### Work request:
Beginning with the line of the entries below that holds "3.host name configuration(ex: 127.0.0.1" and ending with the line that holds "#### Q: 如果审核不通过怎么办？", transcribe each line exactly as written. Pictures stay out.

### Record extracts:
Segment Open

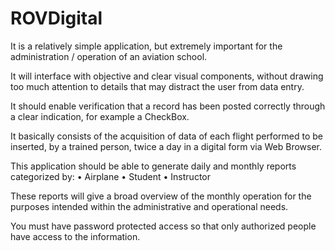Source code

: # ROVDigital
It is a relatively simple application, but extremely important for the administration / operation of an aviation school.

It will interface with objective and clear visual components, without drawing too much attention to details that may distract the user from data entry.

It should enable verification that a record has been posted correctly through a clear indication, for example a CheckBox.

It basically consists of the acquisition of data of each flight performed to be inserted, by a trained person, twice a day in a digital form via Web Browser.

This application should be able to generate daily and monthly reports categorized by:
•	Airplane
• Student
• Instructor

These reports will give a broad overview of the monthly operation for the purposes intended within the administrative and operational needs.

You must have password protected access so that only authorized people have access to the information.
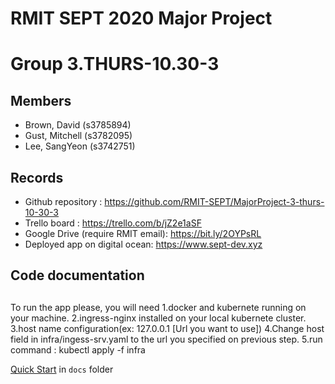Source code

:# RMIT SEPT 2020 Major Project

# Group 3.THURS-10.30-3

## Members
* Brown, David (s3785894)
* Gust, Mitchell (s3782095)
* Lee, SangYeon (s3742751)

## Records

* Github repository : https://github.com/RMIT-SEPT/MajorProject-3-thurs-10-30-3
* Trello board : https://trello.com/b/jZ2e1aSF
* Google Drive (require RMIT email): https://bit.ly/2OYPsRL
* Deployed app on digital ocean: https://www.sept-dev.xyz

## Code documentation
##
To run the app please, you will need
1.docker and kubernete running on your machine.
2.ingress-nginx installed on your local kubernete cluster.
3.host name configuration(ex: 127.0.0.1 [Url you want to use])
4.Change host field in infra/ingess-srv.yaml to the url you specified on previous step.
5.run command : kubectl apply -f infra

[Quick Start](/docs/README.md) in `docs` folder

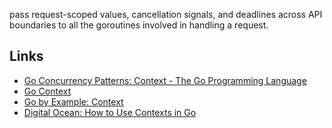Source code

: pass request-scoped values, cancellation signals, and deadlines across API boundaries to all the goroutines involved in handling a request.

## Links
- [Go Concurrency Patterns: Context - The Go Programming Language](https://go.dev/blog/context)
- [Go Context](https://pkg.go.dev/context)
- [Go by Example: Context](https://gobyexample.com/context)
- [Digital Ocean: How to Use Contexts in Go](https://www.digitalocean.com/community/tutorials/how-to-use-contexts-in-go)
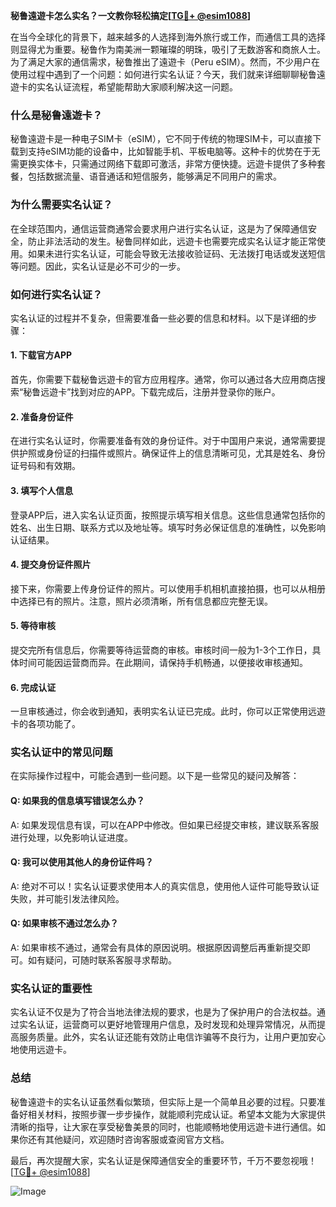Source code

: **秘鲁遠遊卡怎么实名？一文教你轻松搞定[[TG💪+ @esim1088](https://t.me/s/esim1088)]**

在当今全球化的背景下，越来越多的人选择到海外旅行或工作，而通信工具的选择则显得尤为重要。秘鲁作为南美洲一颗璀璨的明珠，吸引了无数游客和商旅人士。为了满足大家的通信需求，秘鲁推出了遠遊卡（Peru eSIM）。然而，不少用户在使用过程中遇到了一个问题：如何进行实名认证？今天，我们就来详细聊聊秘鲁遠遊卡的实名认证流程，希望能帮助大家顺利解决这一问题。

### 什么是秘鲁遠遊卡？

秘鲁遠遊卡是一种电子SIM卡（eSIM），它不同于传统的物理SIM卡，可以直接下载到支持eSIM功能的设备中，比如智能手机、平板电脑等。这种卡的优势在于无需更换实体卡，只需通过网络下载即可激活，非常方便快捷。远遊卡提供了多种套餐，包括数据流量、语音通话和短信服务，能够满足不同用户的需求。

### 为什么需要实名认证？

在全球范围内，通信运营商通常会要求用户进行实名认证，这是为了保障通信安全，防止非法活动的发生。秘鲁同样如此，远遊卡也需要完成实名认证才能正常使用。如果未进行实名认证，可能会导致无法接收验证码、无法拨打电话或发送短信等问题。因此，实名认证是必不可少的一步。

### 如何进行实名认证？

实名认证的过程并不复杂，但需要准备一些必要的信息和材料。以下是详细的步骤：

#### 1. 下载官方APP

首先，你需要下载秘鲁远遊卡的官方应用程序。通常，你可以通过各大应用商店搜索“秘鲁远遊卡”找到对应的APP。下载完成后，注册并登录你的账户。

#### 2. 准备身份证件

在进行实名认证时，你需要准备有效的身份证件。对于中国用户来说，通常需要提供护照或身份证的扫描件或照片。确保证件上的信息清晰可见，尤其是姓名、身份证号码和有效期。

#### 3. 填写个人信息

登录APP后，进入实名认证页面，按照提示填写相关信息。这些信息通常包括你的姓名、出生日期、联系方式以及地址等。填写时务必保证信息的准确性，以免影响认证结果。

#### 4. 提交身份证件照片

接下来，你需要上传身份证件的照片。可以使用手机相机直接拍摄，也可以从相册中选择已有的照片。注意，照片必须清晰，所有信息都应完整无误。

#### 5. 等待审核

提交完所有信息后，你需要等待运营商的审核。审核时间一般为1-3个工作日，具体时间可能因运营商而异。在此期间，请保持手机畅通，以便接收审核通知。

#### 6. 完成认证

一旦审核通过，你会收到通知，表明实名认证已完成。此时，你可以正常使用远遊卡的各项功能了。

### 实名认证中的常见问题

在实际操作过程中，可能会遇到一些问题。以下是一些常见的疑问及解答：

#### Q: 如果我的信息填写错误怎么办？

A: 如果发现信息有误，可以在APP中修改。但如果已经提交审核，建议联系客服进行处理，以免影响认证进度。

#### Q: 我可以使用其他人的身份证件吗？

A: 绝对不可以！实名认证要求使用本人的真实信息，使用他人证件可能导致认证失败，并可能引发法律风险。

#### Q: 如果审核不通过怎么办？

A: 如果审核不通过，通常会有具体的原因说明。根据原因调整后再重新提交即可。如有疑问，可随时联系客服寻求帮助。

### 实名认证的重要性

实名认证不仅是为了符合当地法律法规的要求，也是为了保护用户的合法权益。通过实名认证，运营商可以更好地管理用户信息，及时发现和处理异常情况，从而提高服务质量。此外，实名认证还能有效防止电信诈骗等不良行为，让用户更加安心地使用远遊卡。

### 总结

秘鲁遠遊卡的实名认证虽然看似繁琐，但实际上是一个简单且必要的过程。只要准备好相关材料，按照步骤一步步操作，就能顺利完成认证。希望本文能为大家提供清晰的指导，让大家在享受秘鲁美景的同时，也能顺畅地使用远遊卡进行通信。如果你还有其他疑问，欢迎随时咨询客服或查阅官方文档。

最后，再次提醒大家，实名认证是保障通信安全的重要环节，千万不要忽视哦！[[TG💪+ @esim1088](https://t.me/s/esim1088)]  

![Image](https://i.postimg.cc/4NQfJmqS/Snipaste-2025-05-13-00-14-12.png)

Segment Closed

### Task result:
3.host name configuration(ex: 127.0.0.1 [Url you want to use])
4.Change host field in infra/ingess-srv.yaml to the url you specified on previous step.
5.run command : kubectl apply -f infra

[Quick Start](/docs/README.md) in `docs` folder

Source code

: pass request-scoped values, cancellation signals, and deadlines across API boundaries to all the goroutines involved in handling a request.

## Links
- [Go Concurrency Patterns: Context - The Go Programming Language](https://go.dev/blog/context)
- [Go Context](https://pkg.go.dev/context)
- [Go by Example: Context](https://gobyexample.com/context)
- [Digital Ocean: How to Use Contexts in Go](https://www.digitalocean.com/community/tutorials/how-to-use-contexts-in-go)
Source code

: **秘鲁遠遊卡怎么实名？一文教你轻松搞定[[TG💪+ @esim1088](https://t.me/s/esim1088)]**

在当今全球化的背景下，越来越多的人选择到海外旅行或工作，而通信工具的选择则显得尤为重要。秘鲁作为南美洲一颗璀璨的明珠，吸引了无数游客和商旅人士。为了满足大家的通信需求，秘鲁推出了遠遊卡（Peru eSIM）。然而，不少用户在使用过程中遇到了一个问题：如何进行实名认证？今天，我们就来详细聊聊秘鲁遠遊卡的实名认证流程，希望能帮助大家顺利解决这一问题。

### 什么是秘鲁遠遊卡？

秘鲁遠遊卡是一种电子SIM卡（eSIM），它不同于传统的物理SIM卡，可以直接下载到支持eSIM功能的设备中，比如智能手机、平板电脑等。这种卡的优势在于无需更换实体卡，只需通过网络下载即可激活，非常方便快捷。远遊卡提供了多种套餐，包括数据流量、语音通话和短信服务，能够满足不同用户的需求。

### 为什么需要实名认证？

在全球范围内，通信运营商通常会要求用户进行实名认证，这是为了保障通信安全，防止非法活动的发生。秘鲁同样如此，远遊卡也需要完成实名认证才能正常使用。如果未进行实名认证，可能会导致无法接收验证码、无法拨打电话或发送短信等问题。因此，实名认证是必不可少的一步。

### 如何进行实名认证？

实名认证的过程并不复杂，但需要准备一些必要的信息和材料。以下是详细的步骤：

#### 1. 下载官方APP

首先，你需要下载秘鲁远遊卡的官方应用程序。通常，你可以通过各大应用商店搜索“秘鲁远遊卡”找到对应的APP。下载完成后，注册并登录你的账户。

#### 2. 准备身份证件

在进行实名认证时，你需要准备有效的身份证件。对于中国用户来说，通常需要提供护照或身份证的扫描件或照片。确保证件上的信息清晰可见，尤其是姓名、身份证号码和有效期。

#### 3. 填写个人信息

登录APP后，进入实名认证页面，按照提示填写相关信息。这些信息通常包括你的姓名、出生日期、联系方式以及地址等。填写时务必保证信息的准确性，以免影响认证结果。

#### 4. 提交身份证件照片

接下来，你需要上传身份证件的照片。可以使用手机相机直接拍摄，也可以从相册中选择已有的照片。注意，照片必须清晰，所有信息都应完整无误。

#### 5. 等待审核

提交完所有信息后，你需要等待运营商的审核。审核时间一般为1-3个工作日，具体时间可能因运营商而异。在此期间，请保持手机畅通，以便接收审核通知。

#### 6. 完成认证

一旦审核通过，你会收到通知，表明实名认证已完成。此时，你可以正常使用远遊卡的各项功能了。

### 实名认证中的常见问题

在实际操作过程中，可能会遇到一些问题。以下是一些常见的疑问及解答：

#### Q: 如果我的信息填写错误怎么办？

A: 如果发现信息有误，可以在APP中修改。但如果已经提交审核，建议联系客服进行处理，以免影响认证进度。

#### Q: 我可以使用其他人的身份证件吗？

A: 绝对不可以！实名认证要求使用本人的真实信息，使用他人证件可能导致认证失败，并可能引发法律风险。

#### Q: 如果审核不通过怎么办？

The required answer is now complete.